= Work instruction =
Copy the listing exactly as given. Omit every picture.

= Entries shown =
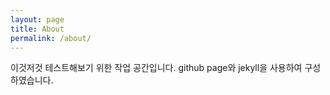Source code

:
 ```yaml
---
layout: page
title: About
permalink: /about/
---
```


이것저것 테스트해보기 위한 작업 공간입니다. github page와 jekyll을 사용하여 구성하였습니다.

= Solution for this task =
Source code

:
 ```yaml
---
layout: page
title: About
permalink: /about/
---
```


이것저것 테스트해보기 위한 작업 공간입니다. github page와 jekyll을 사용하여 구성하였습니다.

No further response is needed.